### INFORMATION PROVIDED:

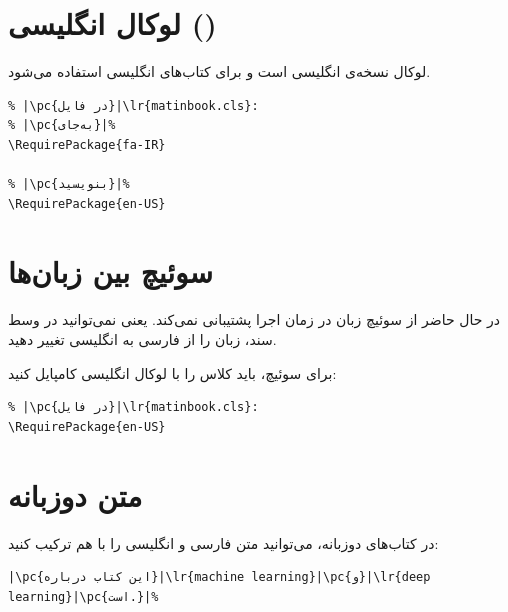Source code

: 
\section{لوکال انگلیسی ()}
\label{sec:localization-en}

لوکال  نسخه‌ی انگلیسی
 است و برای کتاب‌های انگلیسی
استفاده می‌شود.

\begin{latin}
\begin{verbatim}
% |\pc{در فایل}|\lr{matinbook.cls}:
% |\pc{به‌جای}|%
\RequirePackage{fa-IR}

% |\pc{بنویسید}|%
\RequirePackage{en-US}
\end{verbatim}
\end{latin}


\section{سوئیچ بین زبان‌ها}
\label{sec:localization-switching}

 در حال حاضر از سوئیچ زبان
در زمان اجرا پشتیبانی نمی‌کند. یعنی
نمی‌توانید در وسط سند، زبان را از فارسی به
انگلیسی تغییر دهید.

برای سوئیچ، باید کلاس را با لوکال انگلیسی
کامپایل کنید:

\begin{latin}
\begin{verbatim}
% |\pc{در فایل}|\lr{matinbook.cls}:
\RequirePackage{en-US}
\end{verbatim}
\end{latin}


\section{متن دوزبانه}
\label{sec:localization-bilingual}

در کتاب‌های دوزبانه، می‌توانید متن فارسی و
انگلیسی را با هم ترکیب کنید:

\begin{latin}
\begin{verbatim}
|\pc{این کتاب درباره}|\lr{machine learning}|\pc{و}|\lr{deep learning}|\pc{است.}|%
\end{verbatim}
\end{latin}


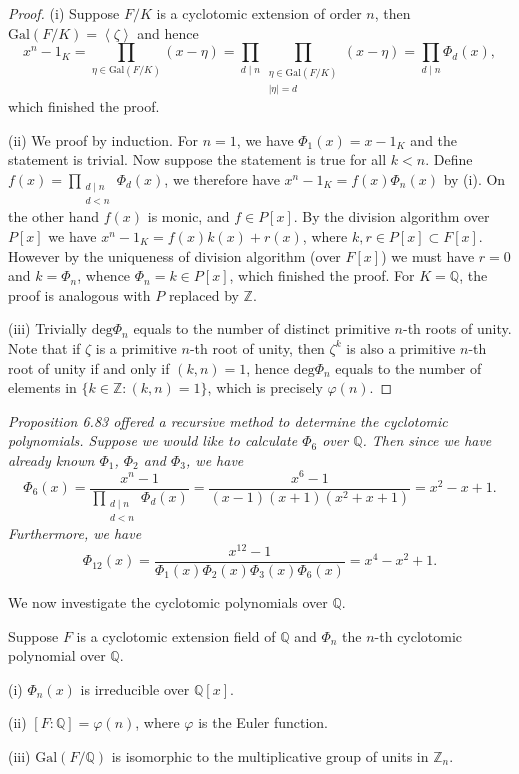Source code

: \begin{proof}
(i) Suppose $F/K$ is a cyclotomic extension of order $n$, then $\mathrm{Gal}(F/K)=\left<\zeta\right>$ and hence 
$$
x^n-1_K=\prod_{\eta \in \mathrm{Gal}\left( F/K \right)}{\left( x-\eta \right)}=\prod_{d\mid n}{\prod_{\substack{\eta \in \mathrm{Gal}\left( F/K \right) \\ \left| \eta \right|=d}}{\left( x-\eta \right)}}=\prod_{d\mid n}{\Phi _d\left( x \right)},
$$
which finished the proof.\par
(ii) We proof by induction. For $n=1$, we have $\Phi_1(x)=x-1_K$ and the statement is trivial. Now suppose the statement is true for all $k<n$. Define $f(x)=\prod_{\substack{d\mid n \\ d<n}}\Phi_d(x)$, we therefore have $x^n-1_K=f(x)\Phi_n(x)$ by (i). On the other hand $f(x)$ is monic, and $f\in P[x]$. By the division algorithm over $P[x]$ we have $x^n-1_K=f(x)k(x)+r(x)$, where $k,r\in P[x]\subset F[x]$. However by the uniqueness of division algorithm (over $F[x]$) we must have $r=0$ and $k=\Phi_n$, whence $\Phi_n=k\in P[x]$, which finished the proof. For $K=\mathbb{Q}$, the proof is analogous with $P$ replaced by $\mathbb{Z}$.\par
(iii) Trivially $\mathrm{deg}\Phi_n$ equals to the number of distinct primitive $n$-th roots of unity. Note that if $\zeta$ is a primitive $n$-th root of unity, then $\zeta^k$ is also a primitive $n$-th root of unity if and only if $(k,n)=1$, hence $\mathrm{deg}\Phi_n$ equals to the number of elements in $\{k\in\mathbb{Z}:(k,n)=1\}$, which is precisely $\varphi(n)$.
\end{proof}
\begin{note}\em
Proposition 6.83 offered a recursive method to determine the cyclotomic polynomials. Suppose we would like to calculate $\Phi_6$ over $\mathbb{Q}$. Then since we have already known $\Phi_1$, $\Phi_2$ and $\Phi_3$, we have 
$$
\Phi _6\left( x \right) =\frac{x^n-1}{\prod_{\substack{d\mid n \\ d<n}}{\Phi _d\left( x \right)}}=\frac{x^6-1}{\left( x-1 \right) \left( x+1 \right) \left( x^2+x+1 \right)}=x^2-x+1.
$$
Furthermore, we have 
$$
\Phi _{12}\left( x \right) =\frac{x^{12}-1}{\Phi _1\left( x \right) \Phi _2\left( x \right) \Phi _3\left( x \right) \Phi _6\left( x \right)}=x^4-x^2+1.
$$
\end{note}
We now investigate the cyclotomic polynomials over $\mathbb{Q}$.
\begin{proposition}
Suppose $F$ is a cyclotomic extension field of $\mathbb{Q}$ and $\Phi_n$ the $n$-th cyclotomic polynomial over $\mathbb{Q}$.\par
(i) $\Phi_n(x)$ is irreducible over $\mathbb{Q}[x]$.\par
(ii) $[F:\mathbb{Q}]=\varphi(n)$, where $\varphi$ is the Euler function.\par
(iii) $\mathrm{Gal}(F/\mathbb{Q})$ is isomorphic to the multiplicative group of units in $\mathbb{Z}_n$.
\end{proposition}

### EXERCISE AIM:
Which lines in the records above contain the string "برای"? Copy them.

### EXERCISE OUTPUT:
 است و برای کتاب‌های انگلیسی
برای سوئیچ، باید کلاس را با لوکال انگلیسی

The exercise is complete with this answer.